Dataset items
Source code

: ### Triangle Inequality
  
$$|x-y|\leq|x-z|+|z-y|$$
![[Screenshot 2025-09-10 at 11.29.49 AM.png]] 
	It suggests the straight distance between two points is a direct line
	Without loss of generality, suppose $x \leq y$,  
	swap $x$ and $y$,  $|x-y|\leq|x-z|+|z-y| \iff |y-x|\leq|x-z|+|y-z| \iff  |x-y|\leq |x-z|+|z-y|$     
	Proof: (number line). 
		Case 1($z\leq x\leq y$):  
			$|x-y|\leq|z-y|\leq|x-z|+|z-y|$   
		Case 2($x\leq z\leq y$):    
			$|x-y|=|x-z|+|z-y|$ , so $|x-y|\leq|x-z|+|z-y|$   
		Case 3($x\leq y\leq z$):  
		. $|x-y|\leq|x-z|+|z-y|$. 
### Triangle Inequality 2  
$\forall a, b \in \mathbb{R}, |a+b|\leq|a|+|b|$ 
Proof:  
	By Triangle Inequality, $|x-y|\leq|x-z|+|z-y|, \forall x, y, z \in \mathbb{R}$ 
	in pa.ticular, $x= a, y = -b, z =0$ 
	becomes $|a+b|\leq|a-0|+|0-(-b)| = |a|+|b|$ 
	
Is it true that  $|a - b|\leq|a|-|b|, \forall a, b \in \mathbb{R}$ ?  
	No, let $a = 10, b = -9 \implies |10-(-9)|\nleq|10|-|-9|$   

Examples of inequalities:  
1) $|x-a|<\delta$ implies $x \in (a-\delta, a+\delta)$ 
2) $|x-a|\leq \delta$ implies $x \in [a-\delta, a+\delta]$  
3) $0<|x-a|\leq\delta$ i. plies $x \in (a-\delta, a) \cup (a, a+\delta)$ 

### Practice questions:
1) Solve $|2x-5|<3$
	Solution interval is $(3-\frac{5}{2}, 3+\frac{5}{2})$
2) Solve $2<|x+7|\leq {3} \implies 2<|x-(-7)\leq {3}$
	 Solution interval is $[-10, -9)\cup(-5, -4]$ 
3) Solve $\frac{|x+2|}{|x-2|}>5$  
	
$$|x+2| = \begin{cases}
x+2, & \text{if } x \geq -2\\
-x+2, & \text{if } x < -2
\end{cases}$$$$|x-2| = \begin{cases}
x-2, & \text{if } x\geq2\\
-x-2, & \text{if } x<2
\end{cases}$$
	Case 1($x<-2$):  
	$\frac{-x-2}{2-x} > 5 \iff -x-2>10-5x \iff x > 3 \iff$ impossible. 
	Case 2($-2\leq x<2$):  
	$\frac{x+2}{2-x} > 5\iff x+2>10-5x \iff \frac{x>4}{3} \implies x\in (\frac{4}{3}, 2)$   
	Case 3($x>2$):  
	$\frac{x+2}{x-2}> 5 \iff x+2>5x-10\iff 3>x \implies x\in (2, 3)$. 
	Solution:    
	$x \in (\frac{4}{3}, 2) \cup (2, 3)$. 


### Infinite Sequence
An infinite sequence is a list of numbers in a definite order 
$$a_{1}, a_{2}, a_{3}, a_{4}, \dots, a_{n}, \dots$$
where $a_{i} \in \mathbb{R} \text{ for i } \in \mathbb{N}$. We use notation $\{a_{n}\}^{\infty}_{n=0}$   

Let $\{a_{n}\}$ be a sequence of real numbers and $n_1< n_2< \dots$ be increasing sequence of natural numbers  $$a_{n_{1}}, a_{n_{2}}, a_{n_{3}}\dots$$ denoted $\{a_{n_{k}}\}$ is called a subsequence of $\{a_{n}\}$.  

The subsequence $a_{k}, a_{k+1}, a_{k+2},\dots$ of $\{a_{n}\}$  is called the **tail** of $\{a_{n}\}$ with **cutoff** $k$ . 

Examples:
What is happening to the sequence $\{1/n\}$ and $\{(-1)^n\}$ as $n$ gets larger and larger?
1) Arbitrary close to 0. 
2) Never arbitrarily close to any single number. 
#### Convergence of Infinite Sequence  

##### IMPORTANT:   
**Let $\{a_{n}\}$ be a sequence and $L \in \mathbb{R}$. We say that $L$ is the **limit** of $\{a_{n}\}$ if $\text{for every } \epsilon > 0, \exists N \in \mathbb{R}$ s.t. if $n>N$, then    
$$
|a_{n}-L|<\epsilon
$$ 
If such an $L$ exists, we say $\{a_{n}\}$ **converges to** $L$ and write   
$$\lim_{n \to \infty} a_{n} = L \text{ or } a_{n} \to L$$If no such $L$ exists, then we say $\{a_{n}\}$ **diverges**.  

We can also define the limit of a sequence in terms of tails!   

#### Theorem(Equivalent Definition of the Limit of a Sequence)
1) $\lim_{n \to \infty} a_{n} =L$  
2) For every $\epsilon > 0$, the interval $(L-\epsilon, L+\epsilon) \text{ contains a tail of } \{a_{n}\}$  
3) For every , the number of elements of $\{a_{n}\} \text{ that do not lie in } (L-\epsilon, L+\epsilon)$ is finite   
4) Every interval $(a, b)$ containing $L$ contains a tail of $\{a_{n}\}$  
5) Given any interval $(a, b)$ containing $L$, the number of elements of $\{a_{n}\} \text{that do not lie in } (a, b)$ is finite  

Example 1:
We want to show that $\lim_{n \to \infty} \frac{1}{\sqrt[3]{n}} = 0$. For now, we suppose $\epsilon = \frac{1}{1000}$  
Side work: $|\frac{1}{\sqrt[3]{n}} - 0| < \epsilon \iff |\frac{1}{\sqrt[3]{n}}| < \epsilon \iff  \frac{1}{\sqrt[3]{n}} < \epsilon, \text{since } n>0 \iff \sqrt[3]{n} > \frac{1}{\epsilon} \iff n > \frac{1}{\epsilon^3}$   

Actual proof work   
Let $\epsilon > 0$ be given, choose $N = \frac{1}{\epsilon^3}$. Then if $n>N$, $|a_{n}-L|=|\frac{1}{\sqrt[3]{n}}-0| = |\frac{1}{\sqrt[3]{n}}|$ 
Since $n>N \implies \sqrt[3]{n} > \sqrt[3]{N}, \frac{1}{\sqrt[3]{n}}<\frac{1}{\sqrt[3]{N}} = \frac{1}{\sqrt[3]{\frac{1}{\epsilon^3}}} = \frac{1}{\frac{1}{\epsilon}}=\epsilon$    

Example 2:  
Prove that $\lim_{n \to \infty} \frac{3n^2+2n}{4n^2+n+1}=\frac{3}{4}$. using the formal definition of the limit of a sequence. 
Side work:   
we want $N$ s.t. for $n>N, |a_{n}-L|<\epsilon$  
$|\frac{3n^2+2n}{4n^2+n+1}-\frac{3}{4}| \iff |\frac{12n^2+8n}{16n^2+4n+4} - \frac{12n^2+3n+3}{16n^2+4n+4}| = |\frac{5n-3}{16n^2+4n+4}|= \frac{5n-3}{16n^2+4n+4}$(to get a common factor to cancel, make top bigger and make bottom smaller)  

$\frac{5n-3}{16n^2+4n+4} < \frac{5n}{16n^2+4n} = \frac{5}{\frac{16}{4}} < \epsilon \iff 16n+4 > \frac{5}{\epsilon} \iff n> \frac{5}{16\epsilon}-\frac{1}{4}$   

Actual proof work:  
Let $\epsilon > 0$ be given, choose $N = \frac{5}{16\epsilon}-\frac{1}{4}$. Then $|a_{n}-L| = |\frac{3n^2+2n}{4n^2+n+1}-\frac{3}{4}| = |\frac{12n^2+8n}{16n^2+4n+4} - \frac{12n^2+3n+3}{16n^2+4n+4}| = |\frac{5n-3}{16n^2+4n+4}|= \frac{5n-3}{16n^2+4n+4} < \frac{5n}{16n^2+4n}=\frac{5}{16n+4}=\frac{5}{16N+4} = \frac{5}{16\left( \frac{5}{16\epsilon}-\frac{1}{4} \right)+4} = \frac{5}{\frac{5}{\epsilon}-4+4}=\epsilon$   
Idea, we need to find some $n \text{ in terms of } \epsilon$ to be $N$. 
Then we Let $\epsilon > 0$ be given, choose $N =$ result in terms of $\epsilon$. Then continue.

• WORK TO BE COMPLETED: The answer is each line from the entries above in which the word "suppose" occurs.

• ANSWER BELOW:
	Without loss of generality, suppose $x \leq y$,  
We want to show that $\lim_{n \to \infty} \frac{1}{\sqrt[3]{n}} = 0$. For now, we suppose $\epsilon = \frac{1}{1000}$  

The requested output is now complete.